В том же году, когда был разорен Багдад, как только наступила весна, великий Хулагу собрал войско, поручил его своему младшему сыну, которого звали Джиасмутом 72, а великого управителя своего двора Илигиа-ноина послал вместе с ним к реке Евфрату поразвлечься, захватить добычу и подчинить те края. И, /385/ проходя мимо города Мартирополя, который называют Муфаргином 73, они предложили ему (городу) подчиниться: выставить войско, выплатить дань и [потом] спокойно жить. Султан тамошний 74 из рода Еделидов 75 не согласился: он собрал войско и пошел за ними, убил кое-кого из них. Потом вернулся, вступил в город и укрепился в нем против татар. [Татары], оставив под городом войско, направились к великой реке Евфрат и к Междуречью, захватили добычу, какая им попалась, вернулись к войску, осаждавшему Мартирополь. Придя к Хулагу, рассказали обо всем, что они сделали, и о сопротивлении этого города.

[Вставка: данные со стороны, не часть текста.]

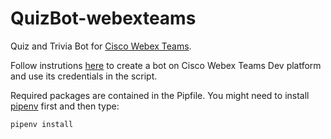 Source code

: # QuizBot-webexteams
Quiz and Trivia Bot for [Cisco Webex Teams](https://developer.webex.com/).

Follow instrutions [here](https://developer.ciscospark.com/bots.html) to create a bot on Cisco Webex Teams Dev platform and use its credentials in the script.

Required packages are contained in the Pipfile. You might need to install [pipenv](http://docs.pipenv.org/) first and then type:

`pipenv install`
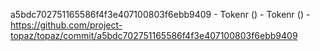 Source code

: a5bdc702751165586f4f3e407100803f6ebb9409 - Tokenr () - Tokenr () - https://github.com/project-topaz/topaz/commit/a5bdc702751165586f4f3e407100803f6ebb9409

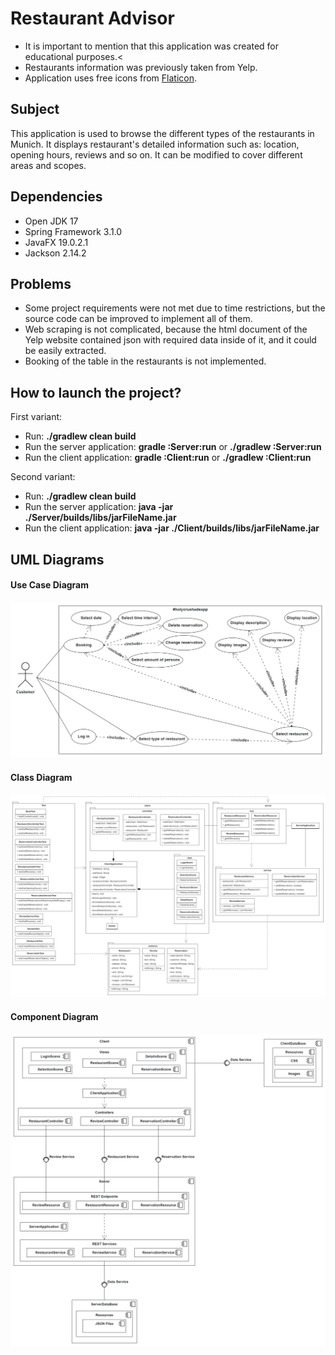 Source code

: # Restaurant Advisor

- It is important to mention that this application was created for educational purposes.<
- Restaurants information was previously taken from Yelp.
- Application uses free icons from <a href=https://www.flaticon.com>Flaticon</a>.

## Subject

This application is used to browse the different types of the restaurants in Munich. It displays restaurant's detailed
information such as: location, opening hours, reviews and so on. It can be modified to cover different areas and scopes.

## Dependencies

- Open JDK 17
- Spring Framework 3.1.0
- JavaFX 19.0.2.1
- Jackson 2.14.2


## Problems
- Some project requirements were not met due to time restrictions, but the source code can be improved to implement all of them. 
- Web scraping is not complicated, because the html document of the Yelp website contained json with required data inside of it, and it could be 
easily extracted.
- Booking of the table in the restaurants is not implemented.

## How to launch the project?
First variant:
- Run: <b>./gradlew clean build</b>
- Run the server application: <b>gradle :Server:run</b> or <b>./gradlew :Server:run</b>
- Run the client application: <b>gradle :Client:run</b> or <b>./gradlew :Client:run</b>

Second variant:
- Run: <b>./gradlew clean build</b>
- Run the server application: <b>java -jar ./Server/builds/libs/jarFileName.jar</b>
- Run the client application: <b>java -jar ./Client/builds/libs/jarFileName.jar</b>

## UML Diagrams

#### Use Case Diagram
<img alt="Use Case Diagram" src="Documentation/UML/UseCaseDiagram.png" />

#### Class Diagram
<img alt="Class Diagram" src="Documentation/UML/ClassDiagram.png" />

#### Component Diagram
<img alt="Component Diagram" src="Documentation/UML/ComponentDiagram.png" />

И тот послал огромное войско к этому городу, [приказал] окружить его со всех сторон и не дать никому ни войти [в [232] него], ни выйти; во главе же этого войска поставил мужей храбрых и знатных: некоего Чагатая, военачальника, прибывшего раньше татарского войска, а из христиан — ишхана Проша, которого называли Гасаном. И они устремились туда, храбро сражались, пустив в ход тараны и пиликваны; была перекрыта и вода, поступающая в город. Горожане тоже храбро сражались с ними, было много убитых и из татар в из христиан, воевавших вместе с ними. И так осада продолжалась два года и даже больше. В городе усилился голод. Были съедены чистые и нечистые животные, потом из-за нехватки съестного стали поедать лю/386/дей — сильные поедали слабых. А когда покончили с нищими, стали поедать друг друга: отцы [съедали] сыновей, женщины — дочерей и не испытывали жалости к чадам, вышедшим из их чрева; любящие стали отрекаться от любимых и друзья от знакомых. И так мало было съестного, что литр мяса человеческого продавали за семьдесят дахеканов. И вконец исчезли и люди и еда. И над многими другими областями тоже нависла угроза, ибо страны, покоренные татарами, притеснялись податями и подводной повинностью: они поставляли еду и питье [войскам], осаждающим город. Множество народа умерло от сильных морозов и снега, покрывшего горы в зимнюю пору.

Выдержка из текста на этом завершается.